What is certain, however – Elagabalus wore women’s clothing, wigs and make up; insisted on being addressed ‘My Lady’, and approached several Roman surgeons with promises of ample reward if they could develop a genital reassignment surgery for her. Elagabalus is not an ideal avatar for trans people everywhere – she strikes me as an awful person. However as emperor, she was probably the most high profile trans person in the ancient world.
I have one final subject I’d like to discuss, while we’re in the Ancient world – a figure we’ve met before and never fully discussed. You may recall Hypsicratea as Mithridates VI of Pontus’ lover at the very end of his life. The Cimmerian warrior princess fought alongside the Emperor, escaping across the Caucasus with him to the Crimea.
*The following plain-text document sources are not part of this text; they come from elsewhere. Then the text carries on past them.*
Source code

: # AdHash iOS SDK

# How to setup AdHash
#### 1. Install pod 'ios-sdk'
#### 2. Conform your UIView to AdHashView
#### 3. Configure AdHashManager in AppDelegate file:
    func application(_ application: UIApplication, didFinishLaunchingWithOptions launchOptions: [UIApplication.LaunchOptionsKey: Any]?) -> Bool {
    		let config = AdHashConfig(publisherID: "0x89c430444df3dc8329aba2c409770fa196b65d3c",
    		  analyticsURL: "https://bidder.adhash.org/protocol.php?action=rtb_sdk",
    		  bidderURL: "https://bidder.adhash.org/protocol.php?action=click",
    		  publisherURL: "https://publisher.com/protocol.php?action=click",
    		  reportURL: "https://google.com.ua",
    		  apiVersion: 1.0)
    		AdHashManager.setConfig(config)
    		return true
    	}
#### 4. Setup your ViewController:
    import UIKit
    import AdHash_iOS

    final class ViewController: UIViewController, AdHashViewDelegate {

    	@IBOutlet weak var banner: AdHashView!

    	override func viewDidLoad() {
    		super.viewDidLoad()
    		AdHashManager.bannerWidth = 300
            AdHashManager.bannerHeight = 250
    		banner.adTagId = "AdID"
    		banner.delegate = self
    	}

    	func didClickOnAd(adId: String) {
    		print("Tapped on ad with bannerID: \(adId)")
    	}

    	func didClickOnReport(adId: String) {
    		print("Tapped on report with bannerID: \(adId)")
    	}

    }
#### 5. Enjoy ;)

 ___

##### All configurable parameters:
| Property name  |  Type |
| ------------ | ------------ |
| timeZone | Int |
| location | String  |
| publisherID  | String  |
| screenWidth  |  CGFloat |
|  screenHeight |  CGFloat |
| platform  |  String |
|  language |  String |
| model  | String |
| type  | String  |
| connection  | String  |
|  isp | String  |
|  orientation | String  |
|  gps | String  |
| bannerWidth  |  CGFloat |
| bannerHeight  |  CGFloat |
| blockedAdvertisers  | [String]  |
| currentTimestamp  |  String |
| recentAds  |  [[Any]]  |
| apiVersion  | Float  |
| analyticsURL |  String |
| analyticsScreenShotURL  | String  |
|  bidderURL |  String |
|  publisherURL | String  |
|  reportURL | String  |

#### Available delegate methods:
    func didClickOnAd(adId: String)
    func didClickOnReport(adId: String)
Rumours circulated on the emperor’s passing, the Cimmerian warrior princess had adopted the masculine name Hypsicrates, and lived the rest of his life as a man.
In 2004, in the Black Sea city of Phanagoria, an epitaph was uncovered to a Hypsicrates, former wife of Mithridates. It once had a statue of the warrior set above it – but the statue was long gone by then.
This is intriguing. we know Mithridates’ Hypsicratea was said to have been stereotypically masculine in appearance, and behaviour. Mithridates called her Hypsicrates. A Hypsicrates was among the slaves brought back from Pontus by the victorious Romans. This same Hypsicrates served Julius Caesar, until freed by Caesar sixteen years after Mithridates death in 47 BC. After this, we’re not sure what happened to him, but some scholars believe he later became a well-regarded military historian of the Near East – quoted by later writers like Josephus, but whose works have all been lost to the ravages of time.
That tale makes for a tantalising what if, that leaves more questions than answers. If they are one and the same, was Hypsicrates/ea assigned male or female at birth? If so, did the change reflect a transitioning or de-transitioning? Were they essentially, before some so-called ‘cultural Marxist’ or ‘post modernist’ ever made a word for the phenomenon, non-binary? Sadly we’ll never know the specifics, but in the abstract isn’t it good to know he/she or they existed?